Qu’ils adhèrent ou non à la façon de lire exigée au sein des cours de français, la plupart des enquêtés attendent et apprécient des consignes lectorales claires et directives grâce auxquelles ils parviennent mieux à produire les réponses attendues par leurs enseignants. Parce qu’une appréhension pragmatique des textes constitue une contestation pratique de la façon de lire exigée au lycée qui peut être invalidée scolairement, ils tentent de se soumettre aux demandes professorales.
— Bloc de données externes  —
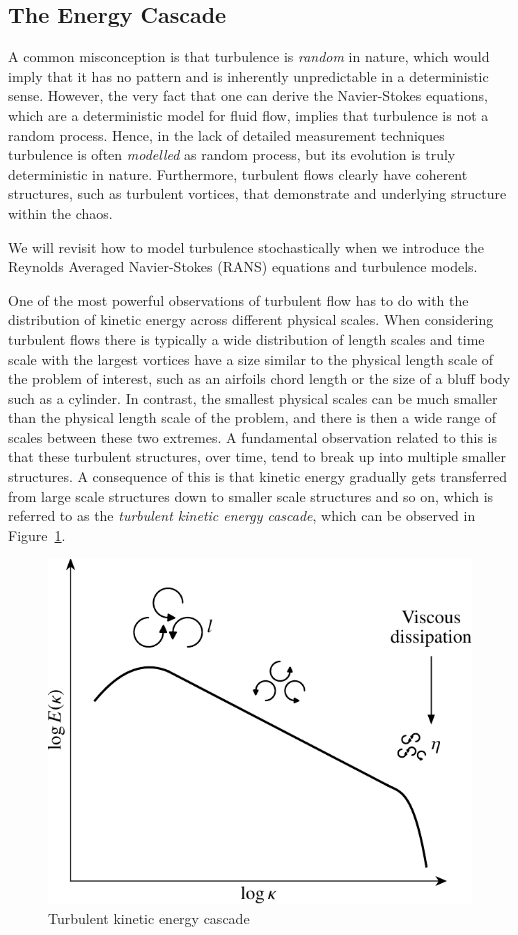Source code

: \subsection{The Energy Cascade}
A common misconception is that turbulence is {\it random} in nature, which would imply that it has no pattern and is inherently unpredictable in a deterministic sense. However, the very fact that one can derive the Navier-Stokes equations, which are a deterministic model for fluid flow, implies that turbulence is not a random process. Hence, in the lack of detailed measurement techniques turbulence is often {\it modelled} as random process, but its evolution is truly deterministic in nature. Furthermore, turbulent flows clearly have coherent structures, such as turbulent vortices, that demonstrate and underlying structure within the chaos.
\begin{remark}
We will revisit how to model turbulence stochastically when we introduce the Reynolds Averaged Navier-Stokes (RANS) equations and turbulence models.
\end{remark}

One of the most powerful observations of turbulent flow has to do with the distribution of kinetic energy across different physical scales. When considering turbulent flows there is typically a wide distribution of length scales and time scale with the largest vortices have a size similar to the physical length scale of the problem of interest, such as an airfoils chord length or the size of a bluff body such as a cylinder. In contrast, the smallest physical scales can be much smaller than the physical length scale of the problem, and there is then a wide range of scales between these two extremes. A fundamental observation related to this is that these turbulent structures, over time, tend to break up into multiple smaller structures. A consequence of this is that kinetic energy gradually gets transferred from large scale structures down to smaller scale structures and so on, which is referred to as the {\it turbulent kinetic energy cascade}, which can be observed in Figure~\ref{fig:energy_cascade}.
\begin{figure}[tbp]
	\centering
	\includegraphics[width=0.5\linewidth]{Pictures/energy_cascade}
	\caption{Turbulent kinetic energy cascade}
	\label{fig:energy_cascade}
\end{figure}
Ce faisant, ils entrent dans une démarche d’objectivation et d’analyse des textes.

Notes
1116.

Cf. infra, V. l’appréciation de la façon de lire enseignée et exigée au lycée.

1117.

G. Felouzis, « Le ‘‘bon prof’’ », op. cit., p. 367. Les attentes d’élèves de LEP analysées par G. Felouzis rejoignent celles des lycéens de l’enseignement général que l’on a interrogés.